Work item:
Report the count, and only the count, of lines in the records that include the word "into".

Supplied data:
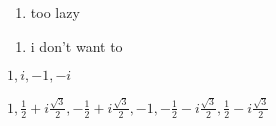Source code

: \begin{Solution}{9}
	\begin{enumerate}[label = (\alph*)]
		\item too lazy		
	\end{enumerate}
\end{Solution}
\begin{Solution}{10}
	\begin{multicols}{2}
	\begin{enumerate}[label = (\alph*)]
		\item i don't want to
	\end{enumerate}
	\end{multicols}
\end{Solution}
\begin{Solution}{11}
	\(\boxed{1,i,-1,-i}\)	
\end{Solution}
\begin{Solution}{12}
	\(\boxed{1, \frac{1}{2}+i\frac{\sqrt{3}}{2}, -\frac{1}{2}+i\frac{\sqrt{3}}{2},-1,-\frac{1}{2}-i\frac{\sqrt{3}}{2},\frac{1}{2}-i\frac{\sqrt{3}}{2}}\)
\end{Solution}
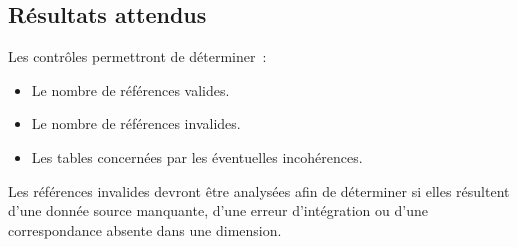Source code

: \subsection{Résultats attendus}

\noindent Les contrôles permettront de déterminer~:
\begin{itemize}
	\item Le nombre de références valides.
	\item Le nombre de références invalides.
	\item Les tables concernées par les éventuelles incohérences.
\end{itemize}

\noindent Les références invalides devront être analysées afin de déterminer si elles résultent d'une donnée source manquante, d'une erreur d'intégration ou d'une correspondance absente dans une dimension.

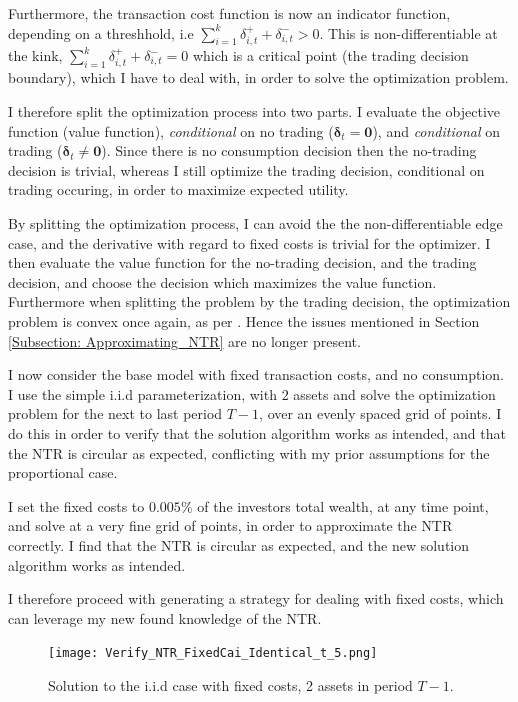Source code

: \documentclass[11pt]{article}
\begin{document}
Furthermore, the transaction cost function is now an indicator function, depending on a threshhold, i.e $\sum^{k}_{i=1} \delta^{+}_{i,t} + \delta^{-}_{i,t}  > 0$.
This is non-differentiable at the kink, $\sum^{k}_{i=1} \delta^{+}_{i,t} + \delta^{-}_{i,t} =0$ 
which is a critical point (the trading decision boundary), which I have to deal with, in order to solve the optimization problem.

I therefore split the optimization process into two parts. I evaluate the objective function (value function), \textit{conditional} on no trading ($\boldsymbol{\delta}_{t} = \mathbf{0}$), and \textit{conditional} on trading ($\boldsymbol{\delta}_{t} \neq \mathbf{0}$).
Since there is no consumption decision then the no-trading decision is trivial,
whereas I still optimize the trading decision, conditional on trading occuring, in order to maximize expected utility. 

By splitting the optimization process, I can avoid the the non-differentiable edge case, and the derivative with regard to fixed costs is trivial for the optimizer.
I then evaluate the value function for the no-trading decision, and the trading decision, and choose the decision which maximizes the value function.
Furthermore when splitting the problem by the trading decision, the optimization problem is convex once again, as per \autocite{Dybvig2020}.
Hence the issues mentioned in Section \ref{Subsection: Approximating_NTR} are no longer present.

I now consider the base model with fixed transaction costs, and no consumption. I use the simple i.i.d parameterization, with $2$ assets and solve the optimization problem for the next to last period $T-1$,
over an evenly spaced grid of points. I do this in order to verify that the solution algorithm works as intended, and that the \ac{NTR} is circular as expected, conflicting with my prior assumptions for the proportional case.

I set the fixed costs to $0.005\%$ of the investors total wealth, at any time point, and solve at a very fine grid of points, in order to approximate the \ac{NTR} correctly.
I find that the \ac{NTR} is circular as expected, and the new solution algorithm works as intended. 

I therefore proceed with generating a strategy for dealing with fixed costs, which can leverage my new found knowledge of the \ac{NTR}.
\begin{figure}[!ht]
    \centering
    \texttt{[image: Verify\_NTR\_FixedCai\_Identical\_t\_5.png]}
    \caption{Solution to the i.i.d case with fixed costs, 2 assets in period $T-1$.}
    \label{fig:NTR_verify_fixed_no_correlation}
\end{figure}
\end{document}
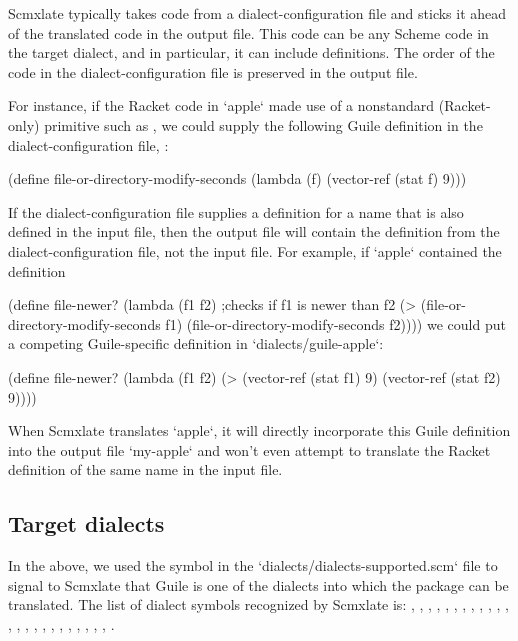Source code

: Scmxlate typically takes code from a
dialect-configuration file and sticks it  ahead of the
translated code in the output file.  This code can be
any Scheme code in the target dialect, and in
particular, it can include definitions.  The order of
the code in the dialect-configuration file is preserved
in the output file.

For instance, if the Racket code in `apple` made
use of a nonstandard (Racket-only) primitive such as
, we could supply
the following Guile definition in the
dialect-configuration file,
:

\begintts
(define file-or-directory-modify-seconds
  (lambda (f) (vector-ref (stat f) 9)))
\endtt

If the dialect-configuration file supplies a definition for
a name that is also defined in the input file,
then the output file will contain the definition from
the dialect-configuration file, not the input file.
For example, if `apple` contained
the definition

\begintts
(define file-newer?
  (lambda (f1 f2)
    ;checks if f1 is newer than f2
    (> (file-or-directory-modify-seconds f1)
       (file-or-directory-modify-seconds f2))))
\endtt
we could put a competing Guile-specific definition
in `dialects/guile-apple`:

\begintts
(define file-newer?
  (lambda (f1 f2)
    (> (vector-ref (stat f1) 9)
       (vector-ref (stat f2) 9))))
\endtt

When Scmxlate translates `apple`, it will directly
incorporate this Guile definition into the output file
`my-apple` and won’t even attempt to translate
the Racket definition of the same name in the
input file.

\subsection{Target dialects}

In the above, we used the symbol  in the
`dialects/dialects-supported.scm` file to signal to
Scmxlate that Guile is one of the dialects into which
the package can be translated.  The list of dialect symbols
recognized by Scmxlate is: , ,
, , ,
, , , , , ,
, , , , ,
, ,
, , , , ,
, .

Task solution:
3